Rahul Kumar

Personal information
- Full name: Rahul Kumar
- Date of birth: 25 March 1985
- Place of birth: Chandigarh, India
- Date of death: 20 May 2021 (aged 36)
- Place of death: India
- Height: 5 ft 11 in (1.81 m)
- Position: Defender

Senior career*
- Years: Team / Apps / (Gls)
- 2007–2010: Pune
- 2010: Mohun Bagan
- 2011: Chirag United
- 2012–0000: Salgaocar
- Southern Samity
- 0000–2016: Churchill Brothers

= Rahul Kumar (footballer) =

Indian footballer (1985–2021)

Rahul Kumar (25 March 1985 – 20 May 2021) was an Indian professional footballer who played as a defender. He began his career with upstart club Pune in 2007 before moving to Kolkata and signing with Mohun Bagan. He spent one season with Mohun Bagan before signing with city rivals Chirag United. The next year, he moved to Goa and signed with Salgaocar before ending his career with Churchill Brothers.

==Career==
Born in Chandigarh, Kumar began his career playing in school tournaments before representing Punjab in the Santosh Trophy in 2005. His performance during the Santosh Trophy led to him signing with new I-League 2nd Division club Pune prior to their inaugural 2008 season. He made his debut for the club in their debut match on 26 March 2008 against Hindustan Aeronautics Limited, starting in the 2–1 victory.
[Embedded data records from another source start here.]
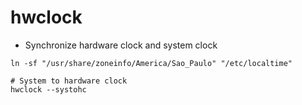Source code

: # hwclock

- Synchronize hardware clock and system clock

```shell
ln -sf "/usr/share/zoneinfo/America/Sao_Paulo" "/etc/localtime"

# System to hardware clock
hwclock --systohc
```
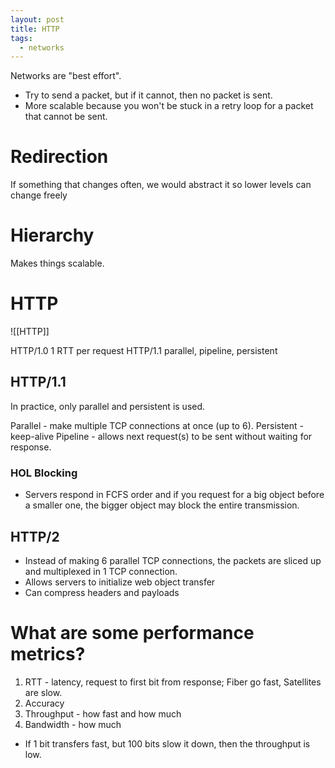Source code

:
 ```yaml
---
layout: post
title: HTTP
tags:
  - networks
---
```

Networks are "best effort".
- Try to send a packet, but if it cannot, then no packet is sent.
- More scalable because you won't be stuck in a retry loop for a packet that cannot be sent.

# Redirection

If something that changes often, we would abstract it so lower levels can change freely

# Hierarchy

Makes things scalable.

# HTTP
![[HTTP]]

HTTP/1.0 1 RTT per request
HTTP/1.1 parallel, pipeline, persistent


## HTTP/1.1

In practice, only parallel and persistent is used.

Parallel - make multiple TCP connections at once (up to 6). 
Persistent - keep-alive
Pipeline - allows next request(s) to be sent without waiting for response.

### HOL Blocking

- Servers respond in FCFS order and if you request for a big object before a smaller one, the bigger object may block the entire transmission.

## HTTP/2

- Instead of making 6 parallel TCP connections, the packets are sliced up and multiplexed in 1 TCP connection.
- Allows servers to initialize web object transfer
- Can compress headers and payloads

# What are some performance metrics?

1. RTT - latency, request to first bit from response; Fiber go fast, Satellites are slow.
2. Accuracy
3. Throughput - how fast and how much
4. Bandwidth - how much

* If 1 bit transfers fast, but 100 bits slow it down, then the throughput is low.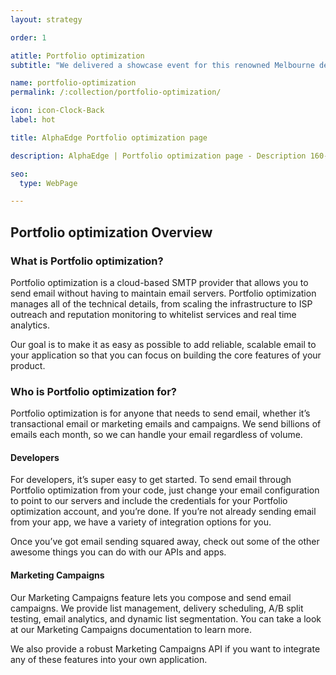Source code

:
 ```yaml
---
layout: strategy

order: 1

atitle: Portfolio optimization
subtitle: "We delivered a showcase event for this renowned Melbourne design company that emphaised their heritage and craftsmanship."

name: portfolio-optimization
permalink: /:collection/portfolio-optimization/

icon: icon-Clock-Back
label: hot

title: AlphaEdge Portfolio optimization page

description: AlphaEdge | Portfolio optimization page - Description 160-260 chars

seo:
  type: WebPage

---
```


## Portfolio optimization Overview
### What is Portfolio optimization?
    
Portfolio optimization is a cloud-based SMTP provider that allows you to send email without having to maintain email servers. Portfolio optimization manages all of the technical details, from scaling the infrastructure to ISP outreach and reputation monitoring to whitelist services and real time analytics.
    
Our goal is to make it as easy as possible to add reliable, scalable email to your application so that you can focus on building the core features of your product.
    
### Who is Portfolio optimization for?
    
Portfolio optimization is for anyone that needs to send email, whether it’s transactional email or marketing emails and campaigns. We send billions of emails each month, so we can handle your email regardless of volume.
    
#### Developers
    
For developers, it’s super easy to get started. To send email through Portfolio optimization from your code, just change your email configuration to point to our servers and include the credentials for your Portfolio optimization account, and you’re done. If you’re not already sending email from your app, we have a variety of integration options for you.
    
Once you’ve got email sending squared away, check out some of the other awesome things you can do with our APIs and apps.
    
#### Marketing Campaigns
    
Our Marketing Campaigns feature lets you compose and send email campaigns. We provide list management, delivery scheduling, A/B split testing, email analytics, and dynamic list segmentation. You can take a look at our Marketing Campaigns documentation to learn more.
    
We also provide a robust Marketing Campaigns API if you want to integrate any of these features into your own application.

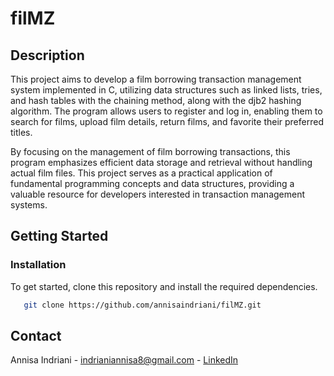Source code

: # filMZ
## Description
This project aims to develop a film borrowing transaction management system implemented in C, utilizing data structures such as linked lists, tries, and hash tables with the chaining method, along with the djb2 hashing algorithm. The program allows users to register and log in, enabling them to search for films, upload film details, return films, and favorite their preferred titles.

By focusing on the management of film borrowing transactions, this program emphasizes efficient data storage and retrieval without handling actual film files. This project serves as a practical application of fundamental programming concepts and data structures, providing a valuable resource for developers interested in transaction management systems.

## Getting Started

### Installation
To get started, clone this repository and install the required dependencies.
```bash
   git clone https://github.com/annisaindriani/filMZ.git
```

## Contact
Annisa Indriani - indrianiannisa8@gmail.com - [LinkedIn](https://www.linkedin.com/in/annisaindriani)

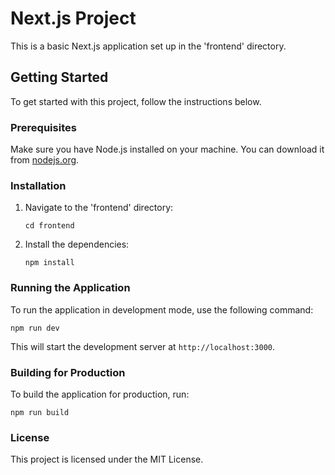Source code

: # Next.js Project

This is a basic Next.js application set up in the 'frontend' directory.

## Getting Started

To get started with this project, follow the instructions below.

### Prerequisites

Make sure you have Node.js installed on your machine. You can download it from [nodejs.org](https://nodejs.org/).

### Installation

1. Navigate to the 'frontend' directory:
   ```
   cd frontend
   ```

2. Install the dependencies:
   ```
   npm install
   ```

### Running the Application

To run the application in development mode, use the following command:
```
npm run dev
```
This will start the development server at `http://localhost:3000`.

### Building for Production

To build the application for production, run:
```
npm run build
```

### License

This project is licensed under the MIT License.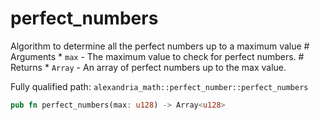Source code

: # perfect_numbers

Algorithm to determine all the perfect numbers up to a maximum value # Arguments * `max` - The maximum value to check for perfect numbers. # Returns * `Array` - An array of perfect numbers up to the max value.

Fully qualified path: `alexandria_math::perfect_number::perfect_numbers`

```rust
pub fn perfect_numbers(max: u128) -> Array<u128>
```

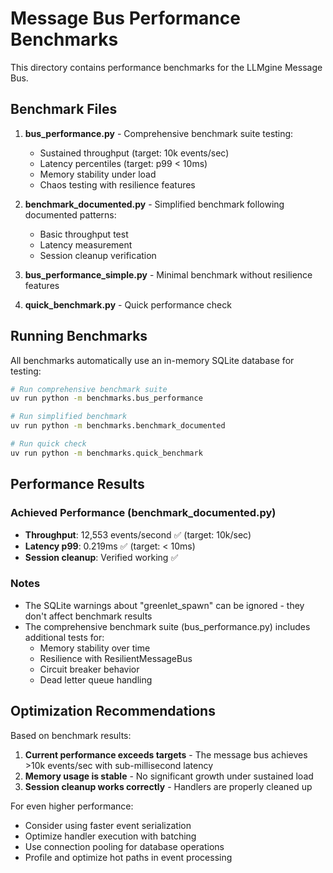# Message Bus Performance Benchmarks

This directory contains performance benchmarks for the LLMgine Message Bus.

## Benchmark Files

1. **bus_performance.py** - Comprehensive benchmark suite testing:
   - Sustained throughput (target: 10k events/sec)
   - Latency percentiles (target: p99 < 10ms)
   - Memory stability under load
   - Chaos testing with resilience features

2. **benchmark_documented.py** - Simplified benchmark following documented patterns:
   - Basic throughput test
   - Latency measurement
   - Session cleanup verification

3. **bus_performance_simple.py** - Minimal benchmark without resilience features
4. **quick_benchmark.py** - Quick performance check

## Running Benchmarks

All benchmarks automatically use an in-memory SQLite database for testing:

```bash
# Run comprehensive benchmark suite
uv run python -m benchmarks.bus_performance

# Run simplified benchmark
uv run python -m benchmarks.benchmark_documented

# Run quick check
uv run python -m benchmarks.quick_benchmark
```

## Performance Results

### Achieved Performance (benchmark_documented.py)
- **Throughput**: 12,553 events/second ✅ (target: 10k/sec)
- **Latency p99**: 0.219ms ✅ (target: < 10ms)
- **Session cleanup**: Verified working ✅

### Notes
- The SQLite warnings about "greenlet_spawn" can be ignored - they don't affect benchmark results
- The comprehensive benchmark suite (bus_performance.py) includes additional tests for:
  - Memory stability over time
  - Resilience with ResilientMessageBus
  - Circuit breaker behavior
  - Dead letter queue handling

## Optimization Recommendations

Based on benchmark results:

1. **Current performance exceeds targets** - The message bus achieves >10k events/sec with sub-millisecond latency
2. **Memory usage is stable** - No significant growth under sustained load
3. **Session cleanup works correctly** - Handlers are properly cleaned up

For even higher performance:
- Consider using faster event serialization
- Optimize handler execution with batching
- Use connection pooling for database operations
- Profile and optimize hot paths in event processing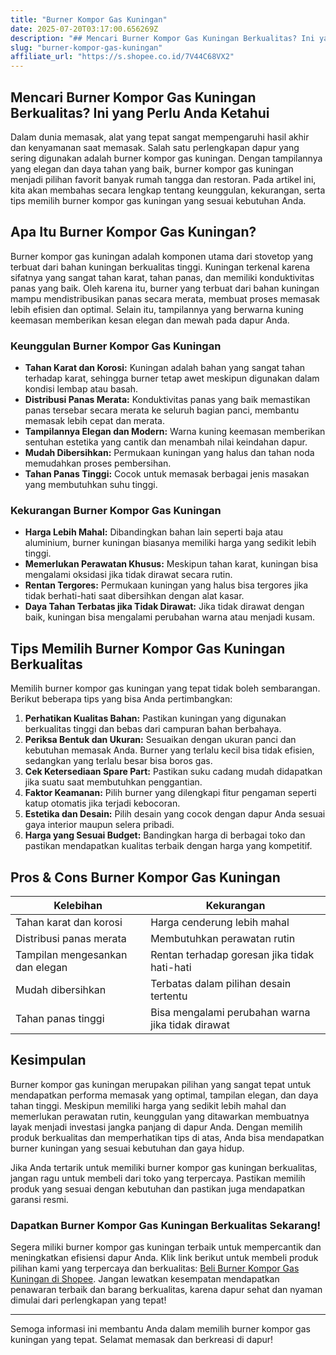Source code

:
 ```yaml
---
title: "Burner Kompor Gas Kuningan"
date: 2025-07-20T03:17:00.656269Z
description: "## Mencari Burner Kompor Gas Kuningan Berkualitas? Ini yang Perlu Anda Ketahui..."
slug: "burner-kompor-gas-kuningan"
affiliate_url: "https://s.shopee.co.id/7V44C68VX2"
---
```

## Mencari Burner Kompor Gas Kuningan Berkualitas? Ini yang Perlu Anda Ketahui

Dalam dunia memasak, alat yang tepat sangat mempengaruhi hasil akhir dan kenyamanan saat memasak. Salah satu perlengkapan dapur yang sering digunakan adalah burner kompor gas kuningan. Dengan tampilannya yang elegan dan daya tahan yang baik, burner kompor gas kuningan menjadi pilihan favorit banyak rumah tangga dan restoran. Pada artikel ini, kita akan membahas secara lengkap tentang keunggulan, kekurangan, serta tips memilih burner kompor gas kuningan yang sesuai kebutuhan Anda.

## Apa Itu Burner Kompor Gas Kuningan?

Burner kompor gas kuningan adalah komponen utama dari stovetop yang terbuat dari bahan kuningan berkualitas tinggi. Kuningan terkenal karena sifatnya yang sangat tahan karat, tahan panas, dan memiliki konduktivitas panas yang baik. Oleh karena itu, burner yang terbuat dari bahan kuningan mampu mendistribusikan panas secara merata, membuat proses memasak lebih efisien dan optimal. Selain itu, tampilannya yang berwarna kuning keemasan memberikan kesan elegan dan mewah pada dapur Anda.

### Keunggulan Burner Kompor Gas Kuningan

- **Tahan Karat dan Korosi:** Kuningan adalah bahan yang sangat tahan terhadap karat, sehingga burner tetap awet meskipun digunakan dalam kondisi lembap atau basah.
- **Distribusi Panas Merata:** Konduktivitas panas yang baik memastikan panas tersebar secara merata ke seluruh bagian panci, membantu memasak lebih cepat dan merata.
- **Tampilannya Elegan dan Modern:** Warna kuning keemasan memberikan sentuhan estetika yang cantik dan menambah nilai keindahan dapur.
- **Mudah Dibersihkan:** Permukaan kuningan yang halus dan tahan noda memudahkan proses pembersihan.
- **Tahan Panas Tinggi:** Cocok untuk memasak berbagai jenis masakan yang membutuhkan suhu tinggi.

### Kekurangan Burner Kompor Gas Kuningan

- **Harga Lebih Mahal:** Dibandingkan bahan lain seperti baja atau aluminium, burner kuningan biasanya memiliki harga yang sedikit lebih tinggi.
- **Memerlukan Perawatan Khusus:** Meskipun tahan karat, kuningan bisa mengalami oksidasi jika tidak dirawat secara rutin.
- **Rentan Tergores:** Permukaan kuningan yang halus bisa tergores jika tidak berhati-hati saat dibersihkan dengan alat kasar.
- **Daya Tahan Terbatas jika Tidak Dirawat:** Jika tidak dirawat dengan baik, kuningan bisa mengalami perubahan warna atau menjadi kusam.

## Tips Memilih Burner Kompor Gas Kuningan Berkualitas

Memilih burner kompor gas kuningan yang tepat tidak boleh sembarangan. Berikut beberapa tips yang bisa Anda pertimbangkan:

1. **Perhatikan Kualitas Bahan:** Pastikan kuningan yang digunakan berkualitas tinggi dan bebas dari campuran bahan berbahaya.
2. **Periksa Bentuk dan Ukuran:** Sesuaikan dengan ukuran panci dan kebutuhan memasak Anda. Burner yang terlalu kecil bisa tidak efisien, sedangkan yang terlalu besar bisa boros gas.
3. **Cek Ketersediaan Spare Part:** Pastikan suku cadang mudah didapatkan jika suatu saat membutuhkan penggantian.
4. **Faktor Keamanan:** Pilih burner yang dilengkapi fitur pengaman seperti katup otomatis jika terjadi kebocoran.
5. **Estetika dan Desain:** Pilih desain yang cocok dengan dapur Anda sesuai gaya interior maupun selera pribadi.
6. **Harga yang Sesuai Budget:** Bandingkan harga di berbagai toko dan pastikan mendapatkan kualitas terbaik dengan harga yang kompetitif.

## Pros & Cons Burner Kompor Gas Kuningan

| Kelebihan                                | Kekurangan                                    |
|------------------------------------------|----------------------------------------------|
| Tahan karat dan korosi                 | Harga cenderung lebih mahal               |
| Distribusi panas merata                | Membutuhkan perawatan rutin                |
| Tampilan mengesankan dan elegan        | Rentan terhadap goresan jika tidak hati-hati |
| Mudah dibersihkan                     | Terbatas dalam pilihan desain tertentu    |
| Tahan panas tinggi                   | Bisa mengalami perubahan warna jika tidak dirawat |

## Kesimpulan

Burner kompor gas kuningan merupakan pilihan yang sangat tepat untuk mendapatkan performa memasak yang optimal, tampilan elegan, dan daya tahan tinggi. Meskipun memiliki harga yang sedikit lebih mahal dan memerlukan perawatan rutin, keunggulan yang ditawarkan membuatnya layak menjadi investasi jangka panjang di dapur Anda. Dengan memilih produk berkualitas dan memperhatikan tips di atas, Anda bisa mendapatkan burner kuningan yang sesuai kebutuhan dan gaya hidup.

Jika Anda tertarik untuk memiliki burner kompor gas kuningan berkualitas, jangan ragu untuk membeli dari toko yang terpercaya. Pastikan memilih produk yang sesuai dengan kebutuhan dan pastikan juga mendapatkan garansi resmi.

### Dapatkan Burner Kompor Gas Kuningan Berkualitas Sekarang!

Segera miliki burner kompor gas kuningan terbaik untuk mempercantik dan meningkatkan efisiensi dapur Anda. Klik link berikut untuk membeli produk pilihan kami yang terpercaya dan berkualitas: [Beli Burner Kompor Gas Kuningan di Shopee](https://s.shopee.co.id/7V44C68VX2). Jangan lewatkan kesempatan mendapatkan penawaran terbaik dan barang berkualitas, karena dapur sehat dan nyaman dimulai dari perlengkapan yang tepat!

---

Semoga informasi ini membantu Anda dalam memilih burner kompor gas kuningan yang tepat. Selamat memasak dan berkreasi di dapur!
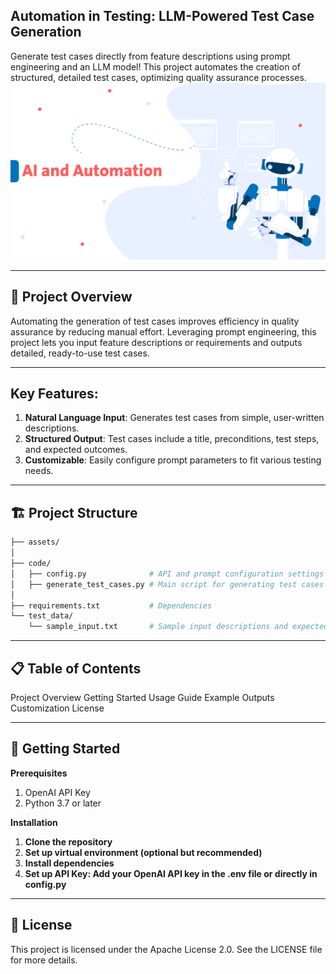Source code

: ## Automation in Testing: LLM-Powered Test Case Generation
Generate test cases directly from feature descriptions using prompt engineering and an LLM model! This project automates the creation of structured, detailed test cases, optimizing quality assurance processes.
![AI Automation](assets/33.png)

---
## 📑 Project Overview
Automating the generation of test cases improves efficiency in quality assurance by reducing manual effort. Leveraging prompt engineering, this project lets you input feature descriptions or requirements and outputs detailed, ready-to-use test cases.

---
## Key Features:
1. **Natural Language Input**: Generates test cases from simple, user-written descriptions.
2. **Structured Output**: Test cases include a title, preconditions, test steps, and expected outcomes.
3. **Customizable**: Easily configure prompt parameters to fit various testing needs.
---
## 🏗️ Project Structure
```perl
├── assets/
│   
├── code/
│   ├── config.py              # API and prompt configuration settings
│   ├── generate_test_cases.py # Main script for generating test cases
│   
├── requirements.txt           # Dependencies
└── test_data/
    └── sample_input.txt       # Sample input descriptions and expected output
```    
---
## 📋 Table of Contents
Project Overview
Getting Started
Usage Guide
Example Outputs
Customization
License

---
## 🚀 Getting Started
**Prerequisites**
1. OpenAI API Key
2. Python 3.7 or later
   
**Installation**
1. **Clone the repository**
2. **Set up virtual environment (optional but recommended)**
3. **Install dependencies**
4. **Set up API Key: Add your OpenAI API key in the .env file or directly in config.py**
---
## 📄 License
This project is licensed under the Apache License 2.0. See the LICENSE file for more details.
In April 2009, Kumar was part of the Pune side which earned promotion to the I-League, the top flight of Indian football, following the 2009 season. After one season in the I-League with Pune, Kumar signed with Kolkata club Mohun Bagan prior to the start of the 2010–11 season. Following the season though, Kumar left and joined Chirag United. He spent a season with club before moving to Salgaocar.

Later in his career, Kumar signed with Southern Samity and Churchill Brothers. He retired in 2016 due to a physical illness.

==Death==
On 20 May 2021, Kumar died at the age of 36. Reports indicated that Kumar had been suffering from liver cancer and had recently contracted COVID-19.